--- WORK ORDER ---
For each line in the data that includes "local", make a copy.

--- RECORDS FOR THE EXERCISE ---
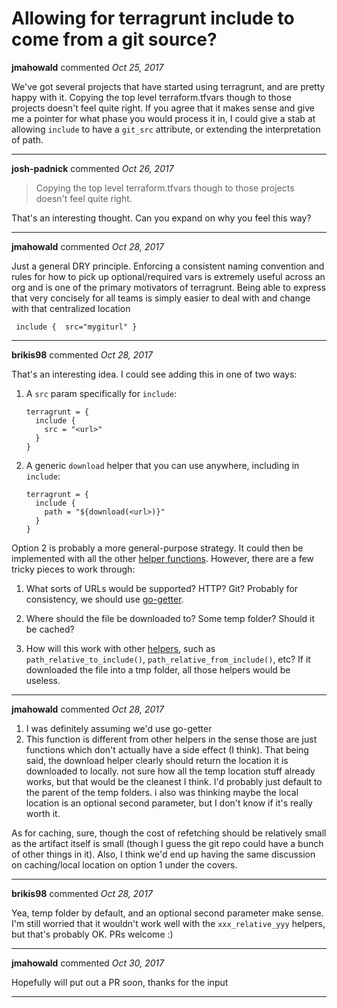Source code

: # Allowing for terragrunt include to come from a git source?

**jmahowald** commented *Oct 25, 2017*

We've got several projects that have started using terragrunt, and are pretty happy with it.  Copying the top level terraform.tfvars though to those projects doesn't feel quite right.   If you agree that it makes sense and give me a pointer for what phase you would process it in, I could give a stab at allowing `include` to have a `git_src` attribute, or extending the interpretation of path.
<br />
***


**josh-padnick** commented *Oct 26, 2017*

> Copying the top level terraform.tfvars though to those projects doesn't feel quite right.

That's an interesting thought. Can you expand on why you feel this way?
***

**jmahowald** commented *Oct 28, 2017*

Just a general DRY principle.  Enforcing a consistent naming convention and rules for how to pick up optional/required vars is extremely useful across an org and is one of the primary motivators of terragrunt.  Being able to express that very concisely for all teams is simply easier to deal with and change with that centralized location

` include { 
src="mygiturl"
}`
***

**brikis98** commented *Oct 28, 2017*

That's an interesting idea. I could see adding this in one of two ways:

1. A `src` param specifically for `include`:

    ```hcl
    terragrunt = {
      include {
        src = "<url>"
      }
    }
    ```

1. A generic `download` helper that you can use anywhere, including in `include`:

    ```hcl
    terragrunt = {
      include {
        path = "${download(<url>)}"
      }
    }
    ```

Option 2 is probably a more general-purpose strategy. It could then be implemented with all the other [helper functions](https://github.com/gruntwork-io/terragrunt/blob/master/config/config_helpers.go#L75). However, there are a few tricky pieces to work through:

1. What sorts of URLs would be supported? HTTP? Git? Probably for consistency, we should use [go-getter](https://github.com/hashicorp/go-getter).

1. Where should the file be downloaded to? Some temp folder? Should it be cached?

1. How will this work with other [helpers](https://github.com/gruntwork-io/terragrunt#interpolation-syntax), such as `path_relative_to_include()`, `path_relative_from_include()`, etc? If it downloaded the file into a tmp folder, all those helpers would be useless.
***

**jmahowald** commented *Oct 28, 2017*

1.  I was definitely assuming we'd use go-getter
2.  This function is different from other helpers in the sense those are just functions which don't actually have a side effect (I think).  That being said, the download helper clearly should return the location it is downloaded to locally.  not sure how all the temp location stuff already works, but that would be the cleanest I think.  I'd probably just default to the parent of the temp folders.    i also was thinking maybe the local location is an optional second parameter, but I don't know if it's really worth it.  


As for caching, sure, though the cost of refetching should be relatively small as the artifact itself is small (though I guess the git repo could have a bunch of other things in it).
Also, I think we'd end up having the same discussion on caching/local location on option 1 under the covers.




***

**brikis98** commented *Oct 28, 2017*

Yea, temp folder by default, and an optional second parameter make sense. I'm still worried that it wouldn't work well with the `xxx_relative_yyy` helpers, but that's probably OK. PRs welcome :)
***

**jmahowald** commented *Oct 30, 2017*

Hopefully will put out a PR soon, thanks for the input
***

--- EXERCISE RESPONSE ---
2.  This function is different from other helpers in the sense those are just functions which don't actually have a side effect (I think).  That being said, the download helper clearly should return the location it is downloaded to locally.  not sure how all the temp location stuff already works, but that would be the cleanest I think.  I'd probably just default to the parent of the temp folders.    i also was thinking maybe the local location is an optional second parameter, but I don't know if it's really worth it.  
Also, I think we'd end up having the same discussion on caching/local location on option 1 under the covers.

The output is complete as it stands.